From where they sat, far up toward the rafters in the middle of the last section just under the roof, the great hall spread out before them vast and echoing in the remaining hour before the session was scheduled to begin. Faintly there ascended the voices of the television crews making their final adjustments of equipment, the banter of the janitors making a casual pretense of sweeping up the last vestiges of yesterday’s session, the calls of the sergeants-at-arms across the floor to one another. Almost at eye level they could see the lost balloons of yesterday floating out of reach against the girders, trailing their messages of admonition, encouragement, enthusiasm, and hope:
CONSCIENCE MUST DECIDE THE ISSUE … EVERYONE FLOCKS TO ORRIN KNOX … STOP WAR—ELECT JASON … KNOX WILL DEFEND AMERICA’S HONOR … JASON … KNOX … ORRIN … TED … HARLEY AND ORRIN WILL PULL US THROUGH … HARLEY AND TED—A BALANCED TICKET …
“I think we’ve lost already,” Hal said gloomily, finishing his hamburger with a last, vicious bite. “They’ve got the press and TV sewed up. And these damned pickets have some of our delegates really scared. And Dad won’t fight. And I don’t see how we can possibly pull out of it.”
“It isn’t going to be easy,” Crystal agreed. “But on the other hand,” she said with a sudden fierceness, staring down at the little figures busy around the crowded television platforms, “I cannot believe—I will not believe—that the general public is going to fall for the kind of twisting of the truth that’s going on here.”
Hal shrugged.
“They have before—how many times? So many the mind loses count. They will again, because that’s what they’ve been carefully conditioned to do.
Some very astute people have been at work on them for a long time, particularly where Orrin Knox is concerned, and all it needs now is a little more push and they’ll have it done. They’ve got two things going for them this afternoon. One is the ‘steal’ and the other is ‘violence.’” His mouth twisted with a bitter contempt. “And where in the headlines, or where on the air, do you find the truth about either one of those?”
“I don’t care,” she said. “I just don’t care. I don’t believe the public is going to fall for it this time.”

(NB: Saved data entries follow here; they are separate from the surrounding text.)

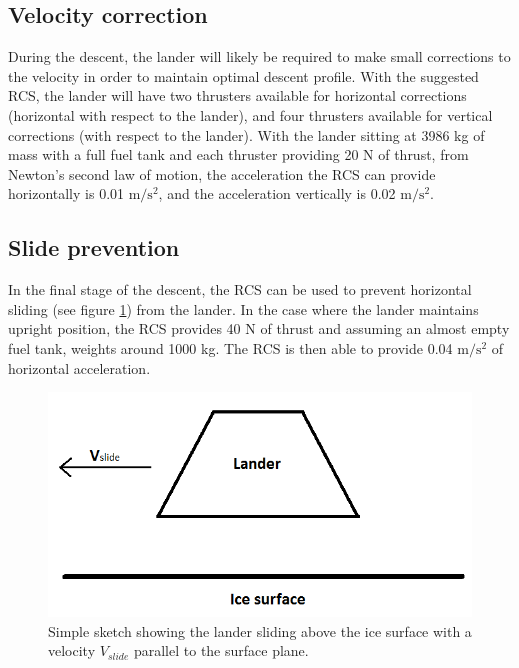 \subsection{Velocity correction}

During the descent, the lander will likely be required to make small corrections to the velocity in order to maintain optimal descent profile. With the suggested RCS, the lander will have two thrusters available for horizontal corrections (horizontal with respect to the lander), and four thrusters available for vertical corrections (with respect to the lander). With the lander sitting at 3986 kg of mass with a full fuel tank and each thruster providing 20 N of thrust, from Newton's second law of motion, the acceleration the RCS can provide horizontally is 0.01 $\mathrm{m/s^2}$, and the acceleration vertically is 0.02 $\mathrm{m/s^2}$. 

\subsection{Slide prevention}

In the final stage of the descent, the RCS can be used to prevent horizontal sliding (see figure \ref{fig:lunar_slide}) from the lander. In the case where the lander maintains upright position, the RCS provides 40 N of thrust and assuming an almost empty fuel tank, weights around 1000 kg. The RCS is then able to provide 0.04 $\mathrm{m/s^2}$ of horizontal acceleration.\\

\begin{figure}[htb]
\begin{center}
\includegraphics[scale=0.8]{figures/RCS/Lunar_slide}
\caption{Simple sketch showing the lander sliding above the ice surface with a velocity $V_{slide}$ parallel to the surface plane.}
\label{fig:lunar_slide}
\end{center}
\end{figure}

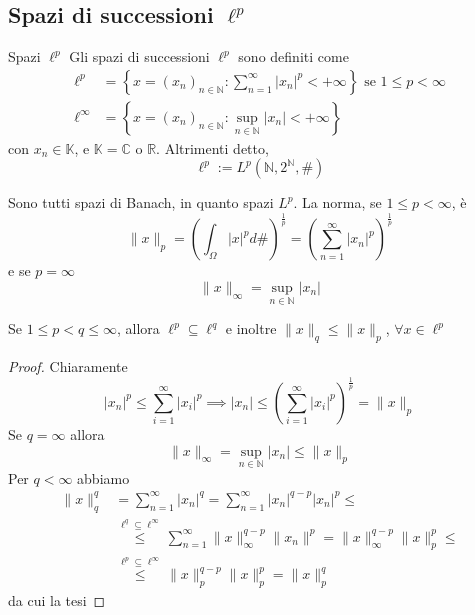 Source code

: \subsection{Spazi di successioni \(\ell^{p}\) }
\begin{definition}{Spazi \(\ell^{p}\)}
    Gli spazi di successioni \(\ell^{p}\) sono definiti come
    \begin{align*}
        \ell^{p} &= \left\{x = {(x_{n})}_{n \in \mathbb{N}} : \sum_{n=1}^{\infty}
        |x_{n}|^{p} < +\infty \right\} \text{ se } 1 \le p < \infty \\
            \ell^{\infty} &= \left\{x = {(x_{n})}_{n \in \mathbb{N}} : \sup_{n \in
        \mathbb{N}} |x_{n}| < +\infty\right\} 
    \end{align*}
    con \(x_{n} \in \mathbb{K}\), e \(\mathbb{K}= \mathbb{C}\) o \(\mathbb{R}\).
    Altrimenti detto, 
    \[
        \ell^{p} := L^{p}{\left( \mathbb{N}, 2^{\mathbb{N}}, \# \right)} 
    \]
\end{definition}
Sono tutti spazi di Banach, in quanto spazi \(L^{p}\). La norma, se \(1 \le p <
\infty\), è
\[
    \|x\|_p = {\left( \int_{\Omega} |x|^{p} d\#  \right)} ^{\frac{1}{p}} =
    {\left( \sum_{n=1}^{\infty} |x_{n}|^{p}  \right)} ^{\frac{1}{p}} 
\]
e se \(p = \infty\) 
\[
    \|x\|_{\infty} = \sup_{n \in \mathbb{N}} |x_{n}|
\]
\begin{proposition}
    Se \(1 \le p < q \le \infty\), allora \(\ell^{p} \subseteq \ell^{q}\) e
    inoltre \(\|x\|_q \le \|x\|_p\), \(\forall x \in \ell^{p}\) 
\end{proposition}
\begin{proof}
    Chiaramente
    \[
       |x_{n}|^{p} \le \sum_{i=1}^{\infty} |x_{i}|^{p} \implies |x_{n}| \le
       {\left( \sum_{i=1}^{\infty} |x_{i}|^{p}  \right)}^{\frac{1}{p}} = \|x\|_p
    \]
    Se \(q = \infty\) allora 
    \[
        \|x\|_{\infty} = \sup_{n \in \mathbb{N}} |x_{n}| \le \|x\|_p
    \]
    Per \(q < \infty\) abbiamo
    \begin{align*}
        \|x\|_q^{q} &= \sum_{n=1}^{\infty} |x_{n}|^{q} = \sum_{n=1}^{\infty}
        |x_{n}|^{q-p}|x_{n}|^{p} \le \\ &\overset{\ell^{q} \subseteq \ell^{\infty} }{\le
        } \sum_{n=1}^{\infty} \|x\|_{\infty} ^{q-p} \|x_n\|^p = \|x\|_{\infty} ^{q-p}
        \|x\|_p^{p} \le \\
        &\overset{\ell^{p} \subseteq\ell^{\infty} }{\le } \|x\|_{p} ^{q-p} 
        \|x\|^{p}_p = \|x\|_p^{q} 
    \end{align*}
    da cui la tesi
\end{proof}
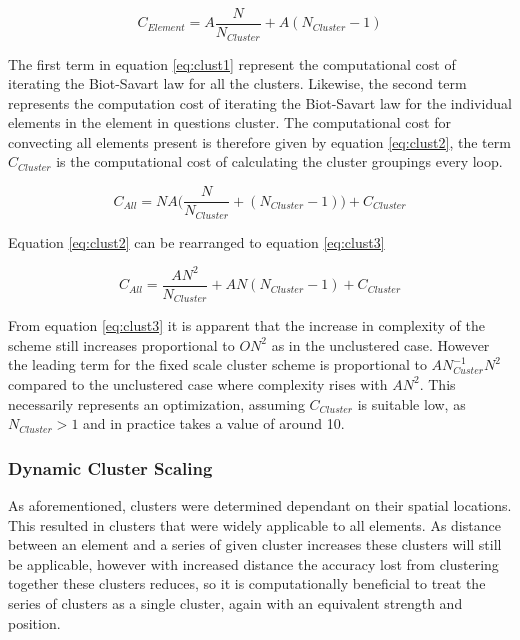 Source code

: \begin{equation}
\label{eq:clust1}
C_{Element}=A\frac{N}{N_{Cluster}}+A(N_{Cluster}-1)
\end{equation}

The first term in equation \ref{eq:clust1} represent the computational cost of iterating the Biot-Savart law for all the clusters. Likewise, the second term represents the computation cost of iterating the Biot-Savart law for the individual elements in the element in questions cluster. The computational cost for convecting all elements present is therefore given by equation \ref{eq:clust2}, the term $C_{Cluster}$ is the computational cost of calculating the cluster groupings every loop.

\begin{equation}
\label{eq:clust2}
C_{All}=NA\Big(\frac{N}{N_{Cluster}}+(N_{Cluster}-1)\Big)+C_{Cluster}
\end{equation}

Equation \ref{eq:clust2} can be rearranged to equation \ref{eq:clust3}

\begin{equation}
\label{eq:clust3}
C_{All}=\frac{AN^2}{N_{Cluster}}+AN(N_{Cluster}-1)+C_{Cluster}
\end{equation}

From equation \ref{eq:clust3} it is apparent that the increase in complexity of the scheme still increases proportional to $ON^2$ as in the unclustered case. However the leading term for the fixed scale cluster scheme is proportional to $AN^{-1}_{Custer}N^2$ compared to the unclustered case where complexity rises with $AN^2$. This necessarily represents an optimization, assuming $C_{Cluster}$ is suitable low, as $N_{Cluster}>1$ and in practice takes a value of around 10.

\subsubsection{Dynamic Cluster Scaling}
As aforementioned, clusters were determined dependant on their spatial locations. This resulted in clusters that were widely applicable to all elements. As distance between an element and a series of given cluster increases these clusters will still be applicable, however with increased distance the accuracy lost from clustering together these clusters  reduces, so it is computationally beneficial to treat the series of clusters as a single cluster, again with an equivalent strength and position.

“But my dear girl,” he said with an exasperation that made her grin suddenly and snuggle against him for a moment, “you have read the headlines and the news stories. You have heard the broadcasts. How do you think they’re going to get the truth? And what difference will it make if the public does, if a pack of weak-spined delegates starts to panic? That’s what counts here. I think we’re licked before we start.”
“Now, see here,” she said. “I didn’t climb ’way up here at seven months pregnant, my boy, to hear you give me Gloomy-Gus-on-the-slide-trombone. That doesn’t sound like you at all. You don’t even sound like a Knox. Sir!” she exclaimed dramatically. “Is this The Father of My Unborn Child?”
He smiled, though with some reluctance.
“It better be … I don’t care, Crys, I feel licked. I really do. And I’m scared of this—this mob that seems to be taking over on the other side. I don’t even think you should be here. I think you ought to stay at the hotel. I think all the women ought to. I don’t think it’s safe.”
“Oh, come,” she said. “I’m not going to hide and I don’t think anyone else should, either. It’s an ugliness, but it’s temporary. Even if the Governor wouldn’t join in a statement, I know they’re working over there to quiet things down, too. I’ll bet by the time the session is really under way this afternoon the mood will be back to normal.”